Same, you'd have to be blind to have a man in a plane with plenty of tommy guns and think he could fail. Plus, the Batwing had been riddling with bullets his henchmen and floats.
And THAT's why Jack's Joker could have known he was in extreme danger. Yet he didn't run away.
As I said above, the fact that the targeting system somehow magically missed him just totally rubbishes Joker's stand there. There was no excuse for it.
It was silly.
Batman might have thought it was better to talk to tyhe man before killing him and let him know this was an act of revenge because of what he had done - as, in fact, Batman did. Or the Batwing could have been designed to shoot bigger targets. But Jack's Joker didn't know anything of that.
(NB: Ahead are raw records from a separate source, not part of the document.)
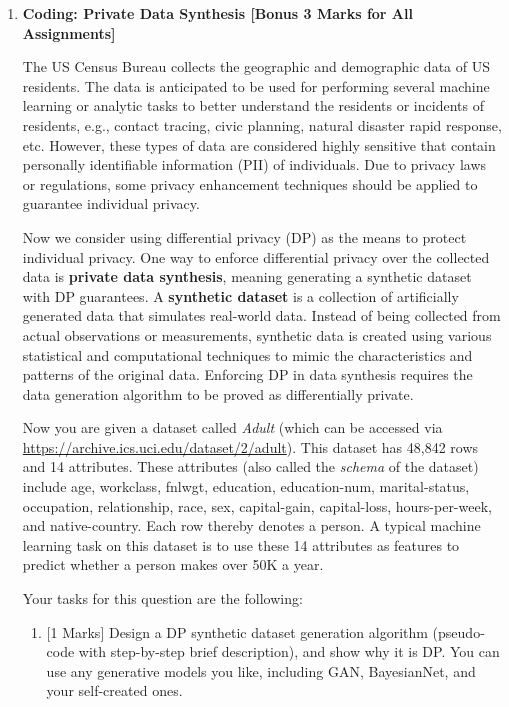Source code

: \documentclass{article}
\newcommand{\0}{\mathbf{0}}
\newcommand{\1}{\mathbf{1}}
\begin{document}
\begin{enumerate}
\item \textbf{Coding: Private Data Synthesis [Bonus 3 Marks for All Assignments]}

The US Census Bureau collects the geographic and demographic data of US residents. 
The data is anticipated to be used for performing several machine learning or analytic tasks to better understand the residents or incidents of residents, e.g., contact tracing, civic planning, natural disaster rapid response, etc. 
However, these types of data are considered highly sensitive that contain personally identifiable information (PII) of individuals. 
Due to privacy laws or regulations, some privacy enhancement techniques should be applied to guarantee individual privacy.


Now we consider using differential privacy (DP) as the means to protect individual privacy.
One way to enforce differential privacy over the collected data is \textbf{private data synthesis}, meaning generating a synthetic dataset with DP guarantees.
A \textbf{synthetic dataset} is a collection of artificially generated data that simulates real-world data. Instead of being collected from actual observations or measurements, synthetic data is created using various statistical and computational techniques to mimic the characteristics and patterns of the original data.
Enforcing DP in data synthesis requires the data generation algorithm to be proved as differentially private.

Now you are given a dataset called \emph{Adult} (which can be accessed via \url{https://archive.ics.uci.edu/dataset/2/adult}).
This dataset has 48,842 rows and 14 attributes.
These attributes (also called the \emph{schema} of the dataset) include age, workclass, fnlwgt, education, education-num, marital-status, occupation, relationship, race, sex, capital-gain, capital-loss, hours-per-week, and native-country.
Each row thereby denotes a person.
A typical machine learning task on this dataset is to use these 14 attributes as features to predict whether a person makes over 50K a year.

Your tasks for this question are the following:

\begin{enumerate}
    \item {[1 Marks]} Design a DP synthetic dataset generation algorithm (pseudo-code with step-by-step brief description), and show why it is DP. You can use any generative models you like, including GAN, BayesianNet, and your self-created ones.


\end{enumerate}
\end{enumerate}
\end{document}
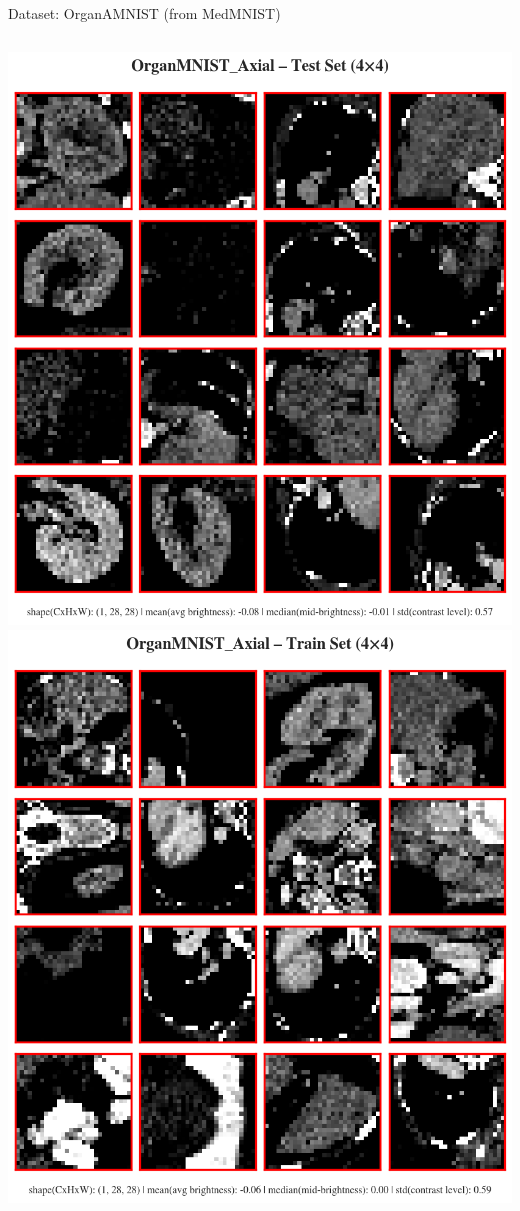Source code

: \documentclass[10pt]{beamer}
\begin{document}
\begin{frame}{Dataset: OrganAMNIST (from MedMNIST)}
\begin{columns}[T,onlytextwidth]
      \centering
      \includegraphics[width=\linewidth,height=0.46\textheight,keepaspectratio]{test.png}\\[1ex]
      \includegraphics[width=\linewidth,height=0.46\textheight,keepaspectratio]{train.png}
  \end{columns}
\end{frame}
\end{document}
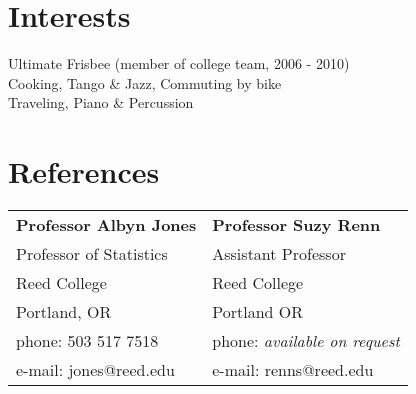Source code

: \documentclass[margin,line]{resume}
\begin{document}
\begin{resume}
\newpage
    \section{\mysidestyle Interests} 

Ultimate Frisbee (member of college team, 2006 - 2010) \\
Cooking, Tango \& Jazz, Commuting by bike \\
Traveling, Piano \& Percussion \\







\section{\mysidestyle References} 

\begin{tabular}{@{}p{6cm}p{6cm}}
\textbf{Professor Albyn Jones}       &  \textbf{Professor Suzy Renn}                   \\
Professor of Statistics                              &  Assistant Professor                       \\
Reed College                     &  Reed College                 \\
Portland, OR           &  Portland OR        \\
phone: 503 517 7518    &  phone: \textsl{available on request}     \\
e-mail: jones@reed.edu   &  e-mail: renns@reed.edu    \\
\end{tabular}




\end{resume}
\end{document}
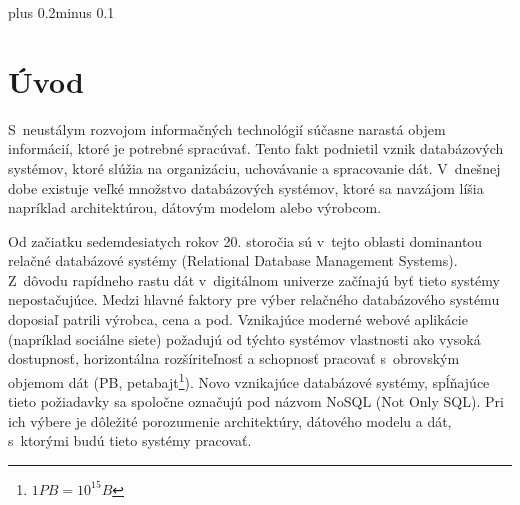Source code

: \documentclass[11pt,twoside,a4paper]{book}
\begin{document}

\tableofcontents



\listoffigures



\listoftables



\mainbodystarts
\normalfont
{}\baselineskip plus 0.2\baselineskip minus 0.1\baselineskip



% 
% 

\chapter{Úvod}
S~neustálym rozvojom informačných technológií súčasne narastá objem informácií, ktoré je potrebné spracúvať. Tento fakt podnietil vznik databázových systémov, ktoré slúžia na organizáciu, uchovávanie a spracovanie dát. V~dnešnej dobe existuje veľké množstvo databázových systémov, ktoré sa navzájom líšia napríklad architektúrou, dátovým modelom alebo výrobcom.

Od začiatku sedemdesiatych rokov 20. storočia sú v~tejto oblasti dominantou relačné databázové systémy (Relational Database Management Systems). Z~dôvodu rapídneho rastu dát v~digitálnom univerze \cite{Gantz_Mcarthur_Minton_2007} začínajú byť tieto systémy nepostačujúce. Medzi hlavné faktory pre výber relačného databázového systému doposiaľ patrili výrobca, cena a pod. Vznikajúce moderné webové aplikácie (napríklad sociálne siete) požadujú od týchto systémov vlastnosti ako vysoká dostupnosť, horizontálna rozšíriteľnosť a schopnosť pracovať s~obrovským objemom dát (PB, petabajt\footnote{$ 1PB = 10^{15} B$}). Novo vznikajúce databázové systémy, spĺňajúce tieto požiadavky sa spoločne označujú pod názvom NoSQL (Not Only SQL). Pri ich výbere je dôležité porozumenie architektúry, dátového modelu a dát, s~ktorými budú tieto systémy pracovať.
\end{document}
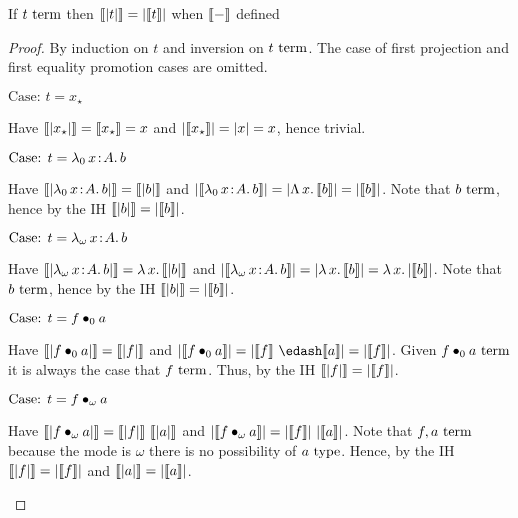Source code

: \begin{lemma}
    \label{lem:4:sema_erasure}
    If $t~\textnormal{term}$ then $\llbracket |t| \rrbracket = |\llbracket t \rrbracket|$ when $\llbracket - \rrbracket$ defined
\end{lemma}
\begin{proof}
    By induction on $t$ and inversion on $t~\textnormal{term}$.
    The case of first projection and first equality promotion cases are omitted.

    $\text{Case: }t = x_\star$
    \begin{proofcase}
        Have $\llbracket |x_\star| \rrbracket = \llbracket x_\star \rrbracket = x$ and $|\llbracket x_\star \rrbracket| = |x| = x$, hence trivial.
    \end{proofcase}

    $\text{Case: }t = {\lambda_0}\, x\! : \! A.\, b$
    \begin{proofcase}
        Have $\llbracket |{\lambda_0}\, x\! : \! A.\, b| \rrbracket = \llbracket |b| \rrbracket$ and $|\llbracket {\lambda_0}\, x\! : \! A.\, b \rrbracket| = |{\Lambda}\, x.\, \llbracket b \rrbracket| = |\llbracket b \rrbracket|$.
        Note that $b~\textnormal{term}$, hence by the IH $\llbracket |b| \rrbracket = |\llbracket b \rrbracket|$.
    \end{proofcase}

    $\text{Case: }t = {\lambda_\omega}\, x\! : \! A.\, b$
    \begin{proofcase}
        Have $\llbracket |{\lambda_\omega}\, x\! : \! A.\, b| \rrbracket = {\lambda}\, x.\, \llbracket |b| \rrbracket$ and $|\llbracket {\lambda_\omega}\, x\! : \! A.\, b \rrbracket| = |{\lambda}\, x.\, \llbracket b \rrbracket| = {\lambda}\, x.\, |\llbracket b \rrbracket|$.
        Note that $b~\textnormal{term}$, hence by the IH $\llbracket |b| \rrbracket = |\llbracket b \rrbracket|$.
    \end{proofcase}

    $\text{Case: }t = f \bullet_{0} a$
    \begin{proofcase}
        Have $\llbracket |f \bullet_{0} a| \rrbracket = \llbracket |f| \rrbracket$ and $|\sema{\app{f}{0}{a}}| = |\sema{f}\ \edash \sema{a}| = |\sema{f}|$.
        Given $f \bullet_{0} a~\textnormal{term}$ it is always the case that $f~\textnormal{term}$.
        Thus, by the IH $\llbracket |f| \rrbracket = |\llbracket f \rrbracket|$.
    \end{proofcase}

    $\text{Case: }t = f \bullet_{\omega} a$
    \begin{proofcase}
        Have $\llbracket |f \bullet_{\omega} a| \rrbracket = \llbracket |f| \rrbracket\ \llbracket |a| \rrbracket$ and $|\sema{\app{f}{\omega}{a}}| = |\sema{f}|\ |\sema{a}|$.
        Note that $f, a~\textnormal{term}$ because the mode is $\omega$ there is no possibility of $a~\textnormal{type}$.
        Hence, by the IH $\llbracket |f| \rrbracket = |\llbracket f \rrbracket|$ and $\llbracket |a| \rrbracket = |\llbracket a \rrbracket|$.
    \end{proofcase}


\end{proof}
Come now, Payaso, you're clutching at straws there, mate. If Batman decided to not kill him then he wouldn't have pulled the trigger, or he would have completely veered the target sites off Joker at the last minute. Neither happened.
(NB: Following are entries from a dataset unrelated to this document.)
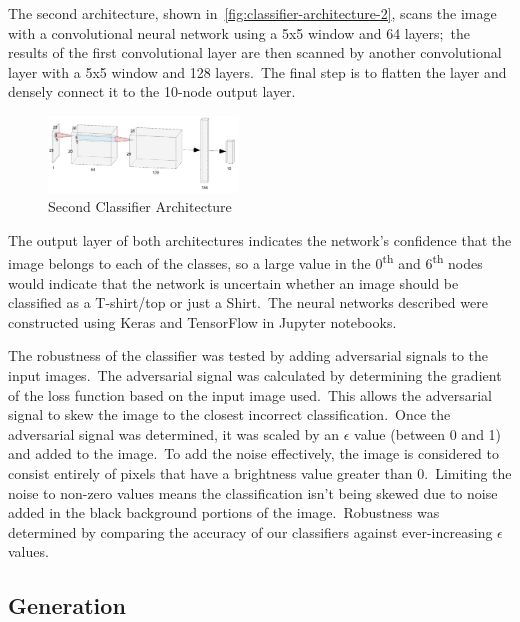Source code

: \documentclass[conference]{IEEEtran}
\begin{document}
    The second architecture, shown in~\autoref{fig:classifier-architecture-2}, scans the image with a convolutional neural network using a 5x5 window and 64 layers;\ the results of the first convolutional layer are then scanned by another convolutional layer with a 5x5 window and 128 layers.\ The final step is to flatten the layer and densely connect it to the 10-node output layer.

    \begin{figure}
        \caption{Second Classifier Architecture}
        \label{fig:classifier-architecture-2}
        \begin{center}
            \includegraphics[width=0.45\textwidth]{Second_Classifier_Architecture.png}
        \end{center}
    \end{figure}

    The output layer of both architectures indicates the network's confidence that the image belongs to each of the classes, so a large value in the 0\textsuperscript{th} and 6\textsuperscript{th} nodes would indicate that the network is uncertain whether an image should be classified as a T-shirt/top or just a Shirt.\ The neural networks described were constructed using Keras and TensorFlow in Jupyter notebooks.

    The robustness of the classifier was tested by adding adversarial signals to the input images.\ The adversarial signal was calculated by determining the gradient of the loss function based on the input image used.\ This allows the adversarial signal to skew the image to the closest incorrect classification.\ Once the adversarial signal was determined, it was scaled by an \(\epsilon\) value (between 0 and 1) and added to the image.\ To add the noise effectively, the image is considered to consist entirely of pixels that have a brightness value greater than 0.\ Limiting the noise to non-zero values means the classification isn't being skewed due to noise added in the black background portions of the image.\ Robustness was determined by comparing the accuracy of our classifiers against ever-increasing \(\epsilon\) values.

    \subsection{Generation}\label{subsec:approach-generation}
\end{document}
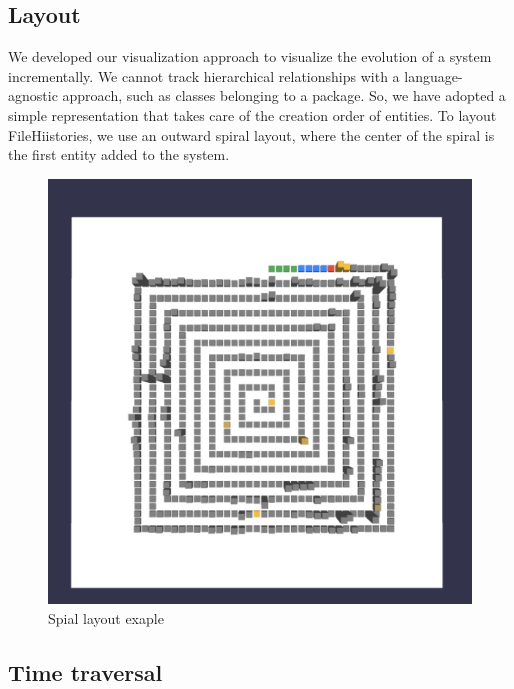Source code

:\subsection*{Layout}
We developed our visualization approach to visualize the evolution of a system incrementally. 
We cannot track hierarchical relationships with a language-agnostic approach, such as classes belonging to a package. 
So, we have adopted a simple representation that takes care of the creation order of entities.
To layout FileHiistories, we use an outward spiral layout, where the center of the spiral is the first entity added to the system. 

\begin{figure}
    \center
    \includegraphics[width=\textwidth]{Layout.png}
    \caption{Spial layout exaple}
    \label{fig:layout}
\end{figure}


\subsection*{Time traversal}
Second, the targeting system zeros in on Joker himself with pinpoint accuracy. Clearly the targeting system is designed for small targets. Batman had been using it a minute previously to shoot down Joker's men.
I could also go and criticize Nolan's tone and say how Ledger's Joker was so intimidating because the writers had him doing everything perfectly and on time, sometimes not knowing how things would work out. I mean, he kills a mob boss' bodyguard with no effort and then he pretends to be dead and that same mob boss' henchmen don't even check if he's actually dead before letting him into the apartment. Sure,w riters are the ones helping both versions of the character.
That's a cop out, mate. Everything that happens in every movie is because that's how the writers wrote it. No exception here.
The difference here is that Ledger's Joker was written smarter and more fearless. Jack Nicholson's Joker lived in a Gotham City where he could announce on TV that he would be at the parade at midnight to dump money on the crowd, and there's no Cops there waiting for him when the time comes. The Batwing can zero in on him and shoot at him, and every single bullet will miss him, but he can take a long barrel gun out of his pants and take down the Batwing with one shot. Axis Chemicals is exposed as a front for Grissom's mob, but the place stays open and beyond suspicion afterwards, where Joker can make his poisons in peace.
The authorities in Gotham City in B'89 really are not the sharpest knives in the drawer. I could probably get away with being a super villain there
Fact is that Jack's Joker was a perfect target, Jack's Joker didn't feel intimidated, whereas Ledger's Joker did.
Here's the facts, Ledger's Joker showed no fear towards the prospect of death several times, such as when he challenged Batman to run him over with the Bat-Pod, when he put in a gun in Harvey's hand and pointed it at his head, and when he laughed all the way when Batman tossed him off the Prewitt building.
In my opinion, these really show his fearless nature towards death because he could have really died in all those scenarios. For some baffling reason the Batwing's targeting system decided to completely foul up when he fired on the Joker. That's why I don't see it as a fair comparison.